Подытоживая написанное, мне хотелось бы обратиться к уважаемым авторам нашей иронической литературы: дорогие мои, стряхните же, наконец, со своих ног прах канувших в ваше прошлое замоскворецких и василеостровских коммуналок! Поменьше «звериной серьезности» по отношению к самим себе, побольше иронии при самооценке и самоанализе! И тогда, уверяю вас, ваши читатели станут читать вас с еще большим удовольствием, а главное, с большим доверием к иронии. Даже такие, как я, которые не считают, что наш кровавый мир вообще располагает к какой-либо иронии.
1986
Пушкин для меня
Казалось бы, для моего поколения, родившегося через десять-пятнадцать лет после Октябрьского переворота, возвращение к истокам нашей национальной истории и культуры было заказано. Уже с первых сознательных шагов — с детского сада, со школьной парты — нашу память усиленно промывали в ядовитых щелочах официальной пропаганды, пытаясь вытравить из нее даже те жалкие остатки ушедшего в прошлое мира, которые могли (в разговорах, песнях и сказках) перейти к нам от наших более старших близких или современников.

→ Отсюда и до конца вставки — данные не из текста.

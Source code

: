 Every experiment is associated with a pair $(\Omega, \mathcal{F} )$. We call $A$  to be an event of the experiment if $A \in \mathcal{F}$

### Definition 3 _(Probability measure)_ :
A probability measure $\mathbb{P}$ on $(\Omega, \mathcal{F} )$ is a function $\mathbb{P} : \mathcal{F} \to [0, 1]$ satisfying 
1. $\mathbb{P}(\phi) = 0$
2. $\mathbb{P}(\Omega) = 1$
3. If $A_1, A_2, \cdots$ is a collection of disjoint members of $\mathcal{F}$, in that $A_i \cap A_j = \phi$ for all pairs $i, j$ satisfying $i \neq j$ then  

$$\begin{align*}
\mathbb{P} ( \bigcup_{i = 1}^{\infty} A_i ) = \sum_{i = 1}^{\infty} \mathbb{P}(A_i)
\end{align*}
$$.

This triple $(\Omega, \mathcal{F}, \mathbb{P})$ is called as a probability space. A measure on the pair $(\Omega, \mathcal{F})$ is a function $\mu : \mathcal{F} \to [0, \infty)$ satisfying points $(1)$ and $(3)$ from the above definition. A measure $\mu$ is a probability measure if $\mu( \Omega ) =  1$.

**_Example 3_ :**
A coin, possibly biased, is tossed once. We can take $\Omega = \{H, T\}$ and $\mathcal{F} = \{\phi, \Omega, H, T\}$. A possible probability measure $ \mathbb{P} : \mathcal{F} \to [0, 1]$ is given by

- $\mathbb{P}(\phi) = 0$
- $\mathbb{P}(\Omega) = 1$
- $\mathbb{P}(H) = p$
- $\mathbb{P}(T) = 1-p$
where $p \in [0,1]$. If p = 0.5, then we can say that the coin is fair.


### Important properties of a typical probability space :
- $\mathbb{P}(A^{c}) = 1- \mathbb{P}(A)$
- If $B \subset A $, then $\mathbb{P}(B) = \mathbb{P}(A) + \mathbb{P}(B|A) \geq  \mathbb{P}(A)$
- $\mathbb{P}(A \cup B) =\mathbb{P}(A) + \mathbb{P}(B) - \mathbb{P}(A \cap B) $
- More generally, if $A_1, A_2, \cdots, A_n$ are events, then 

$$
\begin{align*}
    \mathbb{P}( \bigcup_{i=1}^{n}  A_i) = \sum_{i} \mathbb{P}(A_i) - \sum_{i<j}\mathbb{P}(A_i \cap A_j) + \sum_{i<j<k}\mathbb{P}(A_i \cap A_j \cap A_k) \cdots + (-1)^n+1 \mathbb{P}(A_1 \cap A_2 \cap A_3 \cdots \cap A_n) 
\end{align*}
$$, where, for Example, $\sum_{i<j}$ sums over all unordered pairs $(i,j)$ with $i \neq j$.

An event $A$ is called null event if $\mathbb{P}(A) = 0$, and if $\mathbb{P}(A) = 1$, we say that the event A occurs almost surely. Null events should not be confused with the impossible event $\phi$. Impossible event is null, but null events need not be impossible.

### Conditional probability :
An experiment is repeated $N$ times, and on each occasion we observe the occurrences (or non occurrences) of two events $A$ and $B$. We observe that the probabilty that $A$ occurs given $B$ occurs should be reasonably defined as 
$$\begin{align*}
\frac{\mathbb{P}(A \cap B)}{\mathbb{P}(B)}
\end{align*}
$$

Но, к счастью, те, от кого зависела тогда эта самая пропаганда, оказались пленниками собственного политического размаха. В пылу педагогических фантазий они совершили самоубийственный для своего замысла шаг, решив использовать в утилитарных целях социальные мотивы русской и мировой классики. Им, окрыленным идеей переделать человечество не позже, как к следующему понедельнику, и в голову не приходило, что в великих творениях литературы и человеческой мысли социальная мораль строится прежде всего на вечных, то есть, в конечном счете, на религиозных основах.
Таким образом, в наших неокрепших еще головах пропагандные постулаты, разрешавшие нам во имя великой идеи коммунизма убить, солгать и предать, приходили в прямое противоборство с художественной правдой могучего слова, которое всей своей творческой логикой опровергало эту разрушительную мораль. И, разумеется, в этом решающем противоборстве стереотипные политические клише не выдержали всесокрушающего натиска классики. Или, проще говоря, плакатные тени двух Павлов — Корчагина и Морозова — рассыпались в прах от крика кровавых мальчиков Бориса Годунова или бессмертного зова гоголевского Тараса Бульбы: «Сынку, сынку, зачем ты предал меня!».